It’s an extraordinary academic trajectory and even more so when you consider that running in parallel is an equally impressive musical career. In the past four years, Dr. Anderson has received four commissions for works and has had his classical pieces performed publically by professional musicians on almost 20 occasions. Yet he is self-effacing. “I didn’t start out to do this, it was just a natural progression – you know, you achieve one thing and move on to the next,” he says.

Finding the Parallels

Dr. Anderson says he particularly enjoys the creative approach required to problem solve across both music and scientific research.
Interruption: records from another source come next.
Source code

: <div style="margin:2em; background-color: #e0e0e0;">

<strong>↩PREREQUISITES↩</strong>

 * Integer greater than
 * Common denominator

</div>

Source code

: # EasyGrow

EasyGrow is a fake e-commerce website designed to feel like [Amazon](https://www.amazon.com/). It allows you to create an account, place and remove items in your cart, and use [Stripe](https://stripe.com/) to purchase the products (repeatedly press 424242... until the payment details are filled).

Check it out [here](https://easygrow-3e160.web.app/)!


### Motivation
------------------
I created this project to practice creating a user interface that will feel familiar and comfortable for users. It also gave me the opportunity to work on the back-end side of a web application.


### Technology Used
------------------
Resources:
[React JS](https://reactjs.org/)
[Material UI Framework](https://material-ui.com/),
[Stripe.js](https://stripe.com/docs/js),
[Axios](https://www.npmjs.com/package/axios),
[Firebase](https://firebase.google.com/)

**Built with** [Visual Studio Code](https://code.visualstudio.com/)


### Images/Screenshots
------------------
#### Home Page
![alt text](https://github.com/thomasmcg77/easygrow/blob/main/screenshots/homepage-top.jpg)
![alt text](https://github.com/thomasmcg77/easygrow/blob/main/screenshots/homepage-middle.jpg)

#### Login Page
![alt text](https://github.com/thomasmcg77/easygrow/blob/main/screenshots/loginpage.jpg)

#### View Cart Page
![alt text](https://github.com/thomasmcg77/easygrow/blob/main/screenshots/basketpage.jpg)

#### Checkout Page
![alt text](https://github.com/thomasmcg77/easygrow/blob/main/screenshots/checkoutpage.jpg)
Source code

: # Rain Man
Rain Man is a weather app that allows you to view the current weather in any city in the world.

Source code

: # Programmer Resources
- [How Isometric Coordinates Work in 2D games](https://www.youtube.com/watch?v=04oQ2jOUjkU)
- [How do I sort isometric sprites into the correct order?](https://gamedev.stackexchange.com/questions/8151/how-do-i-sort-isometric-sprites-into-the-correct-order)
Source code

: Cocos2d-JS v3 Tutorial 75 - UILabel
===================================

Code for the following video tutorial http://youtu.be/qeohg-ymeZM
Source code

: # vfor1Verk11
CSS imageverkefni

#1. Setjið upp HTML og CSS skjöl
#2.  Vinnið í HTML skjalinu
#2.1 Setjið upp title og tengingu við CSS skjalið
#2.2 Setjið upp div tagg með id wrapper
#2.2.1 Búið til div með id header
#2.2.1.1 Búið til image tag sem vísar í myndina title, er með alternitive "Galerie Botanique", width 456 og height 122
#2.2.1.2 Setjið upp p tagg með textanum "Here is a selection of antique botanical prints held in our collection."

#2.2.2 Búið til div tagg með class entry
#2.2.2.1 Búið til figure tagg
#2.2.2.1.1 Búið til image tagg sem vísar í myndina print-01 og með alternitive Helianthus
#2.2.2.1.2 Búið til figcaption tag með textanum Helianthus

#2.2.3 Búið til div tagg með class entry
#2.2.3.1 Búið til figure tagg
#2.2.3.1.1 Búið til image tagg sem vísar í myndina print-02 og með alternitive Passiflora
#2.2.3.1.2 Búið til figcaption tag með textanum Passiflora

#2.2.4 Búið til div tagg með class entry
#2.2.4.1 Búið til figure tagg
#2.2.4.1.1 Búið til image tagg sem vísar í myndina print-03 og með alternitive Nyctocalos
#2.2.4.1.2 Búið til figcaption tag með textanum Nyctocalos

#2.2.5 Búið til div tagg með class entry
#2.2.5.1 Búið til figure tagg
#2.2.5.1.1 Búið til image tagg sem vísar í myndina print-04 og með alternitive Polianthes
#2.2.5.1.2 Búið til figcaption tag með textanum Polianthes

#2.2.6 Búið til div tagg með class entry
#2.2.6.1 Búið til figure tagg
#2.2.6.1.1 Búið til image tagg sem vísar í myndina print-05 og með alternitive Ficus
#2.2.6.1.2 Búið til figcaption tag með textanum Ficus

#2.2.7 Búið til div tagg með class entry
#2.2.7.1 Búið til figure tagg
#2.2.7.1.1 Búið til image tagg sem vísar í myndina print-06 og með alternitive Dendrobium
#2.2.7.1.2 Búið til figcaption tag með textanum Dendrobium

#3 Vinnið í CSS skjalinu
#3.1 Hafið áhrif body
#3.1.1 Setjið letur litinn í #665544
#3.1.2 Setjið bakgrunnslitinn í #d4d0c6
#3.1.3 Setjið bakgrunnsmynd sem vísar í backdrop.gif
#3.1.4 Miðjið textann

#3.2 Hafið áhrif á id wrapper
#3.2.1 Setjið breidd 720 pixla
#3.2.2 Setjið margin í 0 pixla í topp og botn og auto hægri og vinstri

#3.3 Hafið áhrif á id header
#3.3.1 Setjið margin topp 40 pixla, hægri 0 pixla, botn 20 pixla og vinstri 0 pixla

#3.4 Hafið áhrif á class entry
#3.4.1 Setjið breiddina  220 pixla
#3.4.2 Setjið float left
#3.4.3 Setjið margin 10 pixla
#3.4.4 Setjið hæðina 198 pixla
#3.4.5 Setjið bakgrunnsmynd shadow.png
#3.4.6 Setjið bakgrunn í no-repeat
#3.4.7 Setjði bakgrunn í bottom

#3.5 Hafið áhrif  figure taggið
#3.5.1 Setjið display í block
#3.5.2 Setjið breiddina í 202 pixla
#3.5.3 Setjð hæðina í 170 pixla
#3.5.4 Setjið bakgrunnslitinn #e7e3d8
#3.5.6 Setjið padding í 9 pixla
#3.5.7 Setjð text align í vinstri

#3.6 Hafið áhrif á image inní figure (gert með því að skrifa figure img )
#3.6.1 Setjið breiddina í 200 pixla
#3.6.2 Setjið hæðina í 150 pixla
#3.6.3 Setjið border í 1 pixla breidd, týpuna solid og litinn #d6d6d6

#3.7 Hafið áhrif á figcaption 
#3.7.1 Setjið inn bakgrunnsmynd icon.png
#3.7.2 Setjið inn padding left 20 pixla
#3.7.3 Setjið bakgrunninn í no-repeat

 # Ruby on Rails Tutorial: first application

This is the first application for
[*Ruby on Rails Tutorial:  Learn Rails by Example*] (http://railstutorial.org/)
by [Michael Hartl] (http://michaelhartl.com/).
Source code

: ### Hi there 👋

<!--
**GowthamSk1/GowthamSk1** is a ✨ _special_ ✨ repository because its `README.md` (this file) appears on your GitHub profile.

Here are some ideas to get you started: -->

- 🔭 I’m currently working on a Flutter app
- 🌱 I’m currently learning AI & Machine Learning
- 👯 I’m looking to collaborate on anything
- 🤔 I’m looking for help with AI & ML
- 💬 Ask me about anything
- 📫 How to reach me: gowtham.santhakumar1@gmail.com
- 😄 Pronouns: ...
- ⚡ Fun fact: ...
“There are a lot of parallels between research and composing music. Research is highly creative – thinking up new ways to investigate things, to present the data; ways to write a cohesive compelling argument supported by that data that can be delivered to a journal. You struggle with something then you get that moment of satisfaction when it comes together really well.

“So while it’s a little different from composing, it is still a creative process.”

He said the constraints that apply to writing a research article also apply to composing music, and they make the process more fun, more challenging and rewarding.

“Whether writing a journalistic piece, a scientific article, or composing music there will always be a range of constraints – and part of the enjoyment is trying to write within those. So, for example, when you are commissioned to compose a piece of music, the limits will be the event the piece is to be written for, the ensemble who will perform it, the duration etc.

“Even if I’m not writing for a commission, I think about the likely performance opportunities – there’s no point writing for an opera that’s never going to be performed… I don’t want to produce thousands of pieces that sit in a draw – music is something you like to share with other people – both with performing musicians and audience members.”

Word of Mouth

Dr. Anderson said most of his commissions come from word of mouth and all of the music he composes is written after hours. “You work with one ensemble or a particular person and they introduce you to another; sometimes you have to make cold calls to introduce yourself, to ask ‘would you be interested in this work?’… but most of the performances I’ve been doing in recent years is a result of networking.”

Finding time to compose outside his academic research, he says can be challenging. It just comes down

to priorities. “I don’t have too much time for other interests – but I’m not trying to raise a family so that makes a big difference – that frees up significant after hours time.

“So it’s a matter of working out priorities… there are some things I’m not particularly interested in, there are other things I’d quite like to do, but can’t find too much time for, and then there is a smaller group of things I really want to do – and those are the things I just have to make time for.”